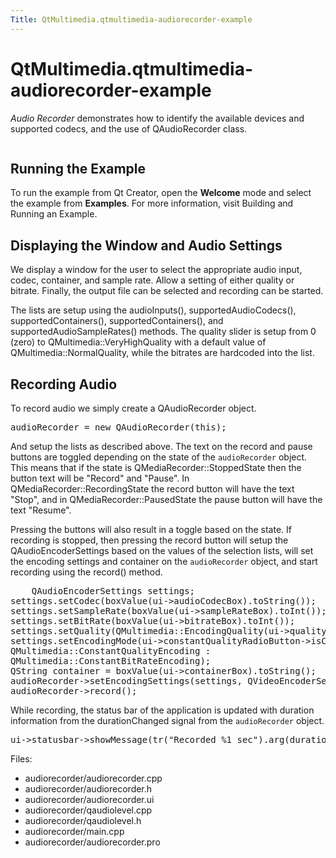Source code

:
 ```yaml
---
Title: QtMultimedia.qtmultimedia-audiorecorder-example
---
```


# QtMultimedia.qtmultimedia-audiorecorder-example

<span class="subtitle"></span>
<!-- $$$audiorecorder-description -->
<p><i>Audio Recorder</i> demonstrates how to identify the available devices and supported codecs, and the use of QAudioRecorder class.</p>
<p class="centerAlign"><img src="https://developer.ubuntu.com/static/devportal_uploaded/a4e169c4-1c26-414e-abc3-55c818b758ea-../qtmultimedia-audiorecorder-example/images/audiorecorder.png" alt="" /></p>
<h2 id="running-the-example">Running the Example</h2>
<p>To run the example from Qt Creator, open the <b>Welcome</b> mode and select the example from <b>Examples</b>. For more information, visit Building and Running an Example.</p>
<h2 id="displaying-the-window-and-audio-settings">Displaying the Window and Audio Settings</h2>
<p>We display a window for the user to select the appropriate audio input, codec, container, and sample rate. Allow a setting of either quality or bitrate. Finally, the output file can be selected and recording can be started.</p>
<p>The lists are setup using the audioInputs(), supportedAudioCodecs(), supportedContainers(), supportedContainers(), and supportedAudioSampleRates() methods. The quality slider is setup from 0 (zero) to QMultimedia::VeryHighQuality with a default value of QMultimedia::NormalQuality, while the bitrates are hardcoded into the list.</p>
<h2 id="recording-audio">Recording Audio</h2>
<p>To record audio we simply create a QAudioRecorder object.</p>
<pre class="cpp">audioRecorder <span class="operator">=</span> <span class="keyword">new</span> <span class="type">QAudioRecorder</span>(<span class="keyword">this</span>);</pre>
<p>And setup the lists as described above. The text on the record and pause buttons are toggled depending on the state of the <code>audioRecorder</code> object. This means that if the state is QMediaRecorder::StoppedState then the button text will be &quot;Record&quot; and &quot;Pause&quot;. In QMediaRecorder::RecordingState the record button will have the text &quot;Stop&quot;, and in QMediaRecorder::PausedState the pause button will have the text &quot;Resume&quot;.</p>
<p>Pressing the buttons will also result in a toggle based on the state. If recording is stopped, then pressing the record button will setup the QAudioEncoderSettings based on the values of the selection lists, will set the encoding settings and container on the <code>audioRecorder</code> object, and start recording using the record() method.</p>
<pre class="cpp">    <span class="type">QAudioEncoderSettings</span> settings;
settings<span class="operator">.</span>setCodec(boxValue(ui<span class="operator">-</span><span class="operator">&gt;</span>audioCodecBox)<span class="operator">.</span>toString());
settings<span class="operator">.</span>setSampleRate(boxValue(ui<span class="operator">-</span><span class="operator">&gt;</span>sampleRateBox)<span class="operator">.</span>toInt());
settings<span class="operator">.</span>setBitRate(boxValue(ui<span class="operator">-</span><span class="operator">&gt;</span>bitrateBox)<span class="operator">.</span>toInt());
settings<span class="operator">.</span>setQuality(<span class="type">QMultimedia</span><span class="operator">::</span>EncodingQuality(ui<span class="operator">-</span><span class="operator">&gt;</span>qualitySlider<span class="operator">-</span><span class="operator">&gt;</span>value()));
settings<span class="operator">.</span>setEncodingMode(ui<span class="operator">-</span><span class="operator">&gt;</span>constantQualityRadioButton<span class="operator">-</span><span class="operator">&gt;</span>isChecked() <span class="operator">?</span>
<span class="type">QMultimedia</span><span class="operator">::</span>ConstantQualityEncoding :
<span class="type">QMultimedia</span><span class="operator">::</span>ConstantBitRateEncoding);
<span class="type">QString</span> container <span class="operator">=</span> boxValue(ui<span class="operator">-</span><span class="operator">&gt;</span>containerBox)<span class="operator">.</span>toString();
audioRecorder<span class="operator">-</span><span class="operator">&gt;</span>setEncodingSettings(settings<span class="operator">,</span> <span class="type">QVideoEncoderSettings</span>()<span class="operator">,</span> container);
audioRecorder<span class="operator">-</span><span class="operator">&gt;</span>record();</pre>
<p>While recording, the status bar of the application is updated with duration information from the durationChanged signal from the <code>audioRecorder</code> object.</p>
<pre class="cpp">ui<span class="operator">-</span><span class="operator">&gt;</span>statusbar<span class="operator">-</span><span class="operator">&gt;</span>showMessage(tr(<span class="string">&quot;Recorded %1 sec&quot;</span>)<span class="operator">.</span>arg(duration <span class="operator">/</span> <span class="number">1000</span>));</pre>
<p>Files:</p>
<ul>
<li>audiorecorder/audiorecorder.cpp</li>
<li>audiorecorder/audiorecorder.h</li>
<li>audiorecorder/audiorecorder.ui</li>
<li>audiorecorder/qaudiolevel.cpp</li>
<li>audiorecorder/qaudiolevel.h</li>
<li>audiorecorder/main.cpp</li>
<li>audiorecorder/audiorecorder.pro</li>
</ul>
<!-- @@@audiorecorder -->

──────────────────────────────

Line by line, write out the material exactly, leaving the images out.

#### Completed task
Source code

:
 ```yaml
---
Title: QtMultimedia.qtmultimedia-audiorecorder-example
---
```


# QtMultimedia.qtmultimedia-audiorecorder-example

<span class="subtitle"></span>
<!-- $$$audiorecorder-description -->
<p><i>Audio Recorder</i> demonstrates how to identify the available devices and supported codecs, and the use of QAudioRecorder class.</p>
<p class="centerAlign"><img src="https://developer.ubuntu.com/static/devportal_uploaded/a4e169c4-1c26-414e-abc3-55c818b758ea-../qtmultimedia-audiorecorder-example/images/audiorecorder.png" alt="" /></p>
<h2 id="running-the-example">Running the Example</h2>
<p>To run the example from Qt Creator, open the <b>Welcome</b> mode and select the example from <b>Examples</b>. For more information, visit Building and Running an Example.</p>
<h2 id="displaying-the-window-and-audio-settings">Displaying the Window and Audio Settings</h2>
<p>We display a window for the user to select the appropriate audio input, codec, container, and sample rate. Allow a setting of either quality or bitrate. Finally, the output file can be selected and recording can be started.</p>
<p>The lists are setup using the audioInputs(), supportedAudioCodecs(), supportedContainers(), supportedContainers(), and supportedAudioSampleRates() methods. The quality slider is setup from 0 (zero) to QMultimedia::VeryHighQuality with a default value of QMultimedia::NormalQuality, while the bitrates are hardcoded into the list.</p>
<h2 id="recording-audio">Recording Audio</h2>
<p>To record audio we simply create a QAudioRecorder object.</p>
<pre class="cpp">audioRecorder <span class="operator">=</span> <span class="keyword">new</span> <span class="type">QAudioRecorder</span>(<span class="keyword">this</span>);</pre>
<p>And setup the lists as described above. The text on the record and pause buttons are toggled depending on the state of the <code>audioRecorder</code> object. This means that if the state is QMediaRecorder::StoppedState then the button text will be &quot;Record&quot; and &quot;Pause&quot;. In QMediaRecorder::RecordingState the record button will have the text &quot;Stop&quot;, and in QMediaRecorder::PausedState the pause button will have the text &quot;Resume&quot;.</p>
<p>Pressing the buttons will also result in a toggle based on the state. If recording is stopped, then pressing the record button will setup the QAudioEncoderSettings based on the values of the selection lists, will set the encoding settings and container on the <code>audioRecorder</code> object, and start recording using the record() method.</p>
<pre class="cpp">    <span class="type">QAudioEncoderSettings</span> settings;
settings<span class="operator">.</span>setCodec(boxValue(ui<span class="operator">-</span><span class="operator">&gt;</span>audioCodecBox)<span class="operator">.</span>toString());
settings<span class="operator">.</span>setSampleRate(boxValue(ui<span class="operator">-</span><span class="operator">&gt;</span>sampleRateBox)<span class="operator">.</span>toInt());
settings<span class="operator">.</span>setBitRate(boxValue(ui<span class="operator">-</span><span class="operator">&gt;</span>bitrateBox)<span class="operator">.</span>toInt());
settings<span class="operator">.</span>setQuality(<span class="type">QMultimedia</span><span class="operator">::</span>EncodingQuality(ui<span class="operator">-</span><span class="operator">&gt;</span>qualitySlider<span class="operator">-</span><span class="operator">&gt;</span>value()));
settings<span class="operator">.</span>setEncodingMode(ui<span class="operator">-</span><span class="operator">&gt;</span>constantQualityRadioButton<span class="operator">-</span><span class="operator">&gt;</span>isChecked() <span class="operator">?</span>
<span class="type">QMultimedia</span><span class="operator">::</span>ConstantQualityEncoding :
<span class="type">QMultimedia</span><span class="operator">::</span>ConstantBitRateEncoding);
<span class="type">QString</span> container <span class="operator">=</span> boxValue(ui<span class="operator">-</span><span class="operator">&gt;</span>containerBox)<span class="operator">.</span>toString();
audioRecorder<span class="operator">-</span><span class="operator">&gt;</span>setEncodingSettings(settings<span class="operator">,</span> <span class="type">QVideoEncoderSettings</span>()<span class="operator">,</span> container);
audioRecorder<span class="operator">-</span><span class="operator">&gt;</span>record();</pre>
<p>While recording, the status bar of the application is updated with duration information from the durationChanged signal from the <code>audioRecorder</code> object.</p>
<pre class="cpp">ui<span class="operator">-</span><span class="operator">&gt;</span>statusbar<span class="operator">-</span><span class="operator">&gt;</span>showMessage(tr(<span class="string">&quot;Recorded %1 sec&quot;</span>)<span class="operator">.</span>arg(duration <span class="operator">/</span> <span class="number">1000</span>));</pre>
<p>Files:</p>
<ul>
<li>audiorecorder/audiorecorder.cpp</li>
<li>audiorecorder/audiorecorder.h</li>
<li>audiorecorder/audiorecorder.ui</li>
<li>audiorecorder/qaudiolevel.cpp</li>
<li>audiorecorder/qaudiolevel.h</li>
<li>audiorecorder/main.cpp</li>
<li>audiorecorder/audiorecorder.pro</li>
</ul>
<!-- @@@audiorecorder -->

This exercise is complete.